Yo soy un admirador del Che, de Fidel, del presidente Chávez. Creo en una izquierda latinoamericana unificada que pueda asentar sus bases en un ideal de clase. Siempre he creído que el ecologismo sin lucha social no es nada más que jardinería. En el cuento «La batalla del supermercado» un grupo de trabajadores se toman el centro comercial en el cual trabajan. Se ponen a leer a Gramsci, a Marx, a Foucault, discuten sus teorías y pretenden emanciparse buscando una mejor vida. Algo de eso está pasando en el Chile post 18 de octubre, las masas se están organizando y pidiendo que se le devuelvan los privilegios que les quitaron unos pocos. La banda sonora de ese cuento y de lo que está pasando en Chile podría ser una canción de Serrat que se llama «Disculpe el señor».

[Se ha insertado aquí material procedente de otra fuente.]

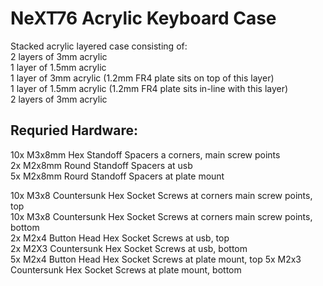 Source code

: NeXT76 Acrylic Keyboard Case 
=====================
Stacked acrylic layered case consisting of:  
2 layers of 3mm acrylic  
1 layer of 1.5mm acrylic  
1 layer of 3mm acrylic (1.2mm FR4 plate sits on top of this layer)  
1 layer of 1.5mm acrylic (1.2mm FR4 plate sits in-line with this layer)  
2 layers of 3mm acrylic  

Requried Hardware:
---------------
10x M3x8mm Hex Standoff Spacers a corners, main screw points   
2x M2x8mm Round Standoff Spacers at usb  
5x M2x8mm Rourd Standoff Spacers at plate mount  

10x M3x8 Countersunk Hex Socket Screws at corners main screw points, top  
10x M3x8 Countersunk Hex Socket Screws at corners main screw points, bottom  
2x M2x4 Button Head Hex Socket Screws at usb, top  
2x M2X3 Countersunk Hex Socket Screws at usb, bottom  
5x M2x4 Button Head Hex Socket Screws at plate mount, top 
5x M2x3 Countersunk Hex Socket Screws at plate mount, bottom  
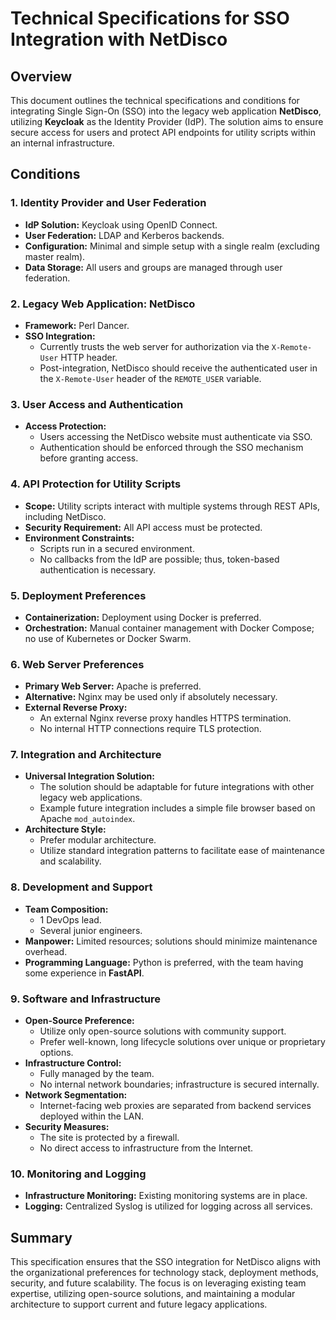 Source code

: # Technical Specifications for SSO Integration with NetDisco

## Overview
This document outlines the technical specifications and conditions for integrating Single Sign-On (SSO) into the legacy web application **NetDisco**, utilizing **Keycloak** as the Identity Provider (IdP). The solution aims to ensure secure access for users and protect API endpoints for utility scripts within an internal infrastructure.

## Conditions

### 1. Identity Provider and User Federation
- **IdP Solution:** Keycloak using OpenID Connect.
- **User Federation:** LDAP and Kerberos backends.
- **Configuration:** Minimal and simple setup with a single realm (excluding master realm).
- **Data Storage:** All users and groups are managed through user federation.

### 2. Legacy Web Application: NetDisco
- **Framework:** Perl Dancer.
- **SSO Integration:** 
  - Currently trusts the web server for authorization via the `X-Remote-User` HTTP header.
  - Post-integration, NetDisco should receive the authenticated user in the `X-Remote-User` header of the `REMOTE_USER` variable.

### 3. User Access and Authentication
- **Access Protection:** 
  - Users accessing the NetDisco website must authenticate via SSO.
  - Authentication should be enforced through the SSO mechanism before granting access.

### 4. API Protection for Utility Scripts
- **Scope:** Utility scripts interact with multiple systems through REST APIs, including NetDisco.
- **Security Requirement:** All API access must be protected.
- **Environment Constraints:** 
  - Scripts run in a secured environment.
  - No callbacks from the IdP are possible; thus, token-based authentication is necessary.

### 5. Deployment Preferences
- **Containerization:** Deployment using Docker is preferred.
- **Orchestration:** Manual container management with Docker Compose; no use of Kubernetes or Docker Swarm.

### 6. Web Server Preferences
- **Primary Web Server:** Apache is preferred.
- **Alternative:** Nginx may be used only if absolutely necessary.
- **External Reverse Proxy:** 
  - An external Nginx reverse proxy handles HTTPS termination.
  - No internal HTTP connections require TLS protection.

### 7. Integration and Architecture
- **Universal Integration Solution:** 
  - The solution should be adaptable for future integrations with other legacy web applications.
  - Example future integration includes a simple file browser based on Apache `mod_autoindex`.
- **Architecture Style:** 
  - Prefer modular architecture.
  - Utilize standard integration patterns to facilitate ease of maintenance and scalability.

### 8. Development and Support
- **Team Composition:** 
  - 1 DevOps lead.
  - Several junior engineers.
- **Manpower:** Limited resources; solutions should minimize maintenance overhead.
- **Programming Language:** Python is preferred, with the team having some experience in **FastAPI**.

### 9. Software and Infrastructure
- **Open-Source Preference:** 
  - Utilize only open-source solutions with community support.
  - Prefer well-known, long lifecycle solutions over unique or proprietary options.
- **Infrastructure Control:** 
  - Fully managed by the team.
  - No internal network boundaries; infrastructure is secured internally.
- **Network Segmentation:** 
  - Internet-facing web proxies are separated from backend services deployed within the LAN.
- **Security Measures:** 
  - The site is protected by a firewall.
  - No direct access to infrastructure from the Internet.

### 10. Monitoring and Logging
- **Infrastructure Monitoring:** Existing monitoring systems are in place.
- **Logging:** Centralized Syslog is utilized for logging across all services.

## Summary
This specification ensures that the SSO integration for NetDisco aligns with the organizational preferences for technology stack, deployment methods, security, and future scalability. The focus is on leveraging existing team expertise, utilizing open-source solutions, and maintaining a modular architecture to support current and future legacy applications.
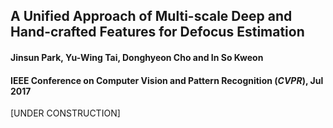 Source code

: A Unified Approach of Multi-scale Deep and Hand-crafted Features for Defocus Estimation
----------
#### Jinsun Park, Yu-Wing Tai, Donghyeon Cho and In So Kweon
#### IEEE Conference on Computer Vision and Pattern Recognition (_CVPR_), Jul 2017

[UNDER CONSTRUCTION]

-Hay una mordacidad bastante explícita respecto al estatuto del crítico literario chileno, snob e izquierdista renovado, ese que panfletea y, al mismo tiempo, bebe café en el Starbucks. Cito: “La crítica literaria se compra sus dildos en el Barrio Lastarria. La crítica literaria se siente antisistémica por vestirse con ropa usada (…) La crítica literaria dice que el fútbol es un deporte patriarcal y superficial”. A propósito de este pasaje y otros, ¿cómo ves el panorama chileno actual?

-No me gustan los izquierdistas renovados. No me gusta toda la gente que pasó de ser ultra a ser socialdemócrata, como lo fueron Michelle Bachelet y Pascal Allende. Me burlo de ellos en el Cotillón y en «Se vende humo». Como dije en la respuesta anterior, es más importante lo ideológico que lo estético, menos discurso anclado en la pará social y la autosuficiencia, y mucho más ideología histórica. Por ejemplo, y tal como se puede ver en los cuentos de «Cotillón en el capitalismo tardío», el mundillo progre siempre se ha burlado de todos aquellos a los que nos gusta el fútbol. Nos ven como unos pobres brutos a los que sólo nos interesa ver a 11 millonarios correr atrás de una pelota. Esos simplismos, me irritan. Hay mucha ignorancia al no querer entender la cultura popular. Yo milito en una agrupación llamada Alta la frente, somos hinchas de Católica con un pensamiento político de izquierda que buscamos construir un club social alejado de las alimañas libremercadistas. Nos interesamos por la política, el país, Latinoamérica. Creemos que el estadio es un lugar fértil desde el cual hacer política. Entender que el fútbol es mucho más que un deporte. Este tipo de hipótesis están presentes en «Cotillón». La necesidad de recuperar espacios y ponerlos al servicio de las luchas sociales.

¿El panorama literario chileno actual? Me gusta bastante. Leo harto a los y las colegas. Me gusta el trabajo de Nicolás Meneses, Marcelo Mellado, Carolina Brown, Natalia Berbelagua, Diego Zúñiga, Cristian Geisse Navarro, Ricardo Elías, Francisco García Mendoza, Nona Fernández, Marcelo Leonart, Emilio Ramón. Se están construyendo cosas interesantes. Me parece que sin prisa pero sin pausa está comenzando otra época literaria que va dejando atrás la literatura del yo.

-Por último, la posmodernidad es una palabra que atraviesa el «Cotillón en el capitalismo tardío», ¿qué significa este concepto a la luz de tus personajes, de tus cuentos, de tu propuesta literaria?

-Las definiciones que más me gustan de posmodernidad son las de Néstor García Canclini y de Gilles Lipovetsky. Ambos plantean ideas en las que abunda lo híbrido, la mezcolanza, la figura del collage. De allí nacen mis cuentos, de meter en una juguera literaria cosas que supuestamente no tengan tanta relación: barras bravas que recitan poemas de Ernesto Cardenal o militantes del PPD que en su espalda tengan un tatuaje del Cabezón Ruggeri. ¿Será mi literatura posmoderna? No sé, tal vez sí, tal vez no, ¿importan los rótulos?